何か問題なことが起きて、その原因がAさんにあったとしてもそれを認めず他人に責任転嫁します。Bさんが良かれと思ってAさんに正論を振りかざしたら、おそらくものすごい剣幕で反抗してきます。
・うるさい!!
・お前にそんなことを言われたくない!!
・誰に言ってるんだ!!
・そもそもお前がしっかりしないからいけないんだ!!
・だからお前のせいだ!!!!!
こんな感じに。
・感謝はしません
・何か意見を言えば話をすりかえて攻撃してきます
・完全に逆ギレもいいところ
要するに、通常にコミュニケーションを取ることが非常に困難なのです。真っ向勝負、向き合っても意味がないのです。

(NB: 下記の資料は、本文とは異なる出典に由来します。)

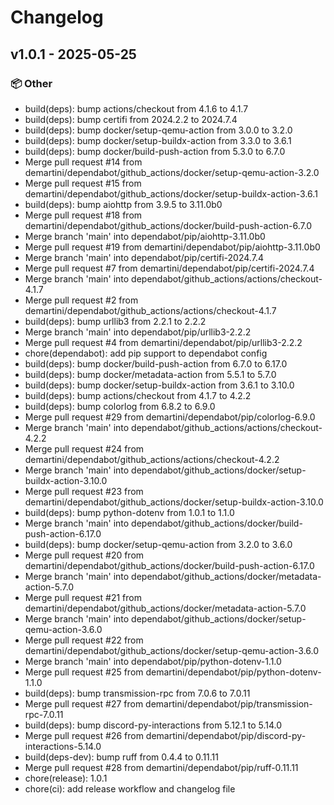 # Changelog

## v1.0.1 - 2025-05-25

### 📦 Other

- build(deps): bump actions/checkout from 4.1.6 to 4.1.7
- build(deps): bump certifi from 2024.2.2 to 2024.7.4
- build(deps): bump docker/setup-qemu-action from 3.0.0 to 3.2.0
- build(deps): bump docker/setup-buildx-action from 3.3.0 to 3.6.1
- build(deps): bump docker/build-push-action from 5.3.0 to 6.7.0
- Merge pull request #14 from demartini/dependabot/github_actions/docker/setup-qemu-action-3.2.0
- Merge pull request #15 from demartini/dependabot/github_actions/docker/setup-buildx-action-3.6.1
- build(deps): bump aiohttp from 3.9.5 to 3.11.0b0
- Merge pull request #18 from demartini/dependabot/github_actions/docker/build-push-action-6.7.0
- Merge branch 'main' into dependabot/pip/aiohttp-3.11.0b0
- Merge pull request #19 from demartini/dependabot/pip/aiohttp-3.11.0b0
- Merge branch 'main' into dependabot/pip/certifi-2024.7.4
- Merge pull request #7 from demartini/dependabot/pip/certifi-2024.7.4
- Merge branch 'main' into dependabot/github_actions/actions/checkout-4.1.7
- Merge pull request #2 from demartini/dependabot/github_actions/actions/checkout-4.1.7
- build(deps): bump urllib3 from 2.2.1 to 2.2.2
- Merge branch 'main' into dependabot/pip/urllib3-2.2.2
- Merge pull request #4 from demartini/dependabot/pip/urllib3-2.2.2
- chore(dependabot): add pip support to dependabot config
- build(deps): bump docker/build-push-action from 6.7.0 to 6.17.0
- build(deps): bump docker/metadata-action from 5.5.1 to 5.7.0
- build(deps): bump docker/setup-buildx-action from 3.6.1 to 3.10.0
- build(deps): bump actions/checkout from 4.1.7 to 4.2.2
- build(deps): bump colorlog from 6.8.2 to 6.9.0
- Merge pull request #29 from demartini/dependabot/pip/colorlog-6.9.0
- Merge branch 'main' into dependabot/github_actions/actions/checkout-4.2.2
- Merge pull request #24 from demartini/dependabot/github_actions/actions/checkout-4.2.2
- Merge branch 'main' into dependabot/github_actions/docker/setup-buildx-action-3.10.0
- Merge pull request #23 from demartini/dependabot/github_actions/docker/setup-buildx-action-3.10.0
- build(deps): bump python-dotenv from 1.0.1 to 1.1.0
- Merge branch 'main' into dependabot/github_actions/docker/build-push-action-6.17.0
- build(deps): bump docker/setup-qemu-action from 3.2.0 to 3.6.0
- Merge pull request #20 from demartini/dependabot/github_actions/docker/build-push-action-6.17.0
- Merge branch 'main' into dependabot/github_actions/docker/metadata-action-5.7.0
- Merge pull request #21 from demartini/dependabot/github_actions/docker/metadata-action-5.7.0
- Merge branch 'main' into dependabot/github_actions/docker/setup-qemu-action-3.6.0
- Merge pull request #22 from demartini/dependabot/github_actions/docker/setup-qemu-action-3.6.0
- Merge branch 'main' into dependabot/pip/python-dotenv-1.1.0
- Merge pull request #25 from demartini/dependabot/pip/python-dotenv-1.1.0
- build(deps): bump transmission-rpc from 7.0.6 to 7.0.11
- Merge pull request #27 from demartini/dependabot/pip/transmission-rpc-7.0.11
- build(deps): bump discord-py-interactions from 5.12.1 to 5.14.0
- Merge pull request #26 from demartini/dependabot/pip/discord-py-interactions-5.14.0
- build(deps-dev): bump ruff from 0.4.4 to 0.11.11
- Merge pull request #28 from demartini/dependabot/pip/ruff-0.11.11
- chore(release): 1.0.1
- chore(ci): add release workflow and changelog file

だから、Bさんが出来ることは、鏡になることなのです。
Aさんの特別さ、偉大さを映し出す鏡となるのです。鏡はそのままを映し出すからです。
Aさん:「俺ってすごいのかな?」
Bさん(鏡):「そう、あなたはすごい」
このように対応することで、自己愛性の人は「やっぱり俺はすごいんだ!!!」と自信を持ち能力を発揮できるようになります。
そうすると、AさんのBさんに対する対応が変わってきます。
「Bさんがいてくれたから今の俺がいるんだ」
こうやって思うようになるのです。
自己愛性の人のパートナーはキラキラとしている人ではない方が良いです。なぜなら、例えパートナーであっても、自分より成功したり輝いている人が許せないからです。
個性が強いパートナーではなく、献身的に支えてくれる、主張はほぼしない、何でも受け止めてくれるパートナーが理想です。事業などをやって自分がメインでどんどんと前に立ち、主張もし目立つタイプだと衝突しまくるのでうまくいきません。
だからもし、Bさんが外見も派手でモテモテの人だとAさんは気が気でないので続きません。ライバルになってはいけないのです。勝負してはいけないのです。
というわけで、今回は「自己愛性パーソナリティ障害」についてまとめてみました。ここまで読んで頂きありがとうございました。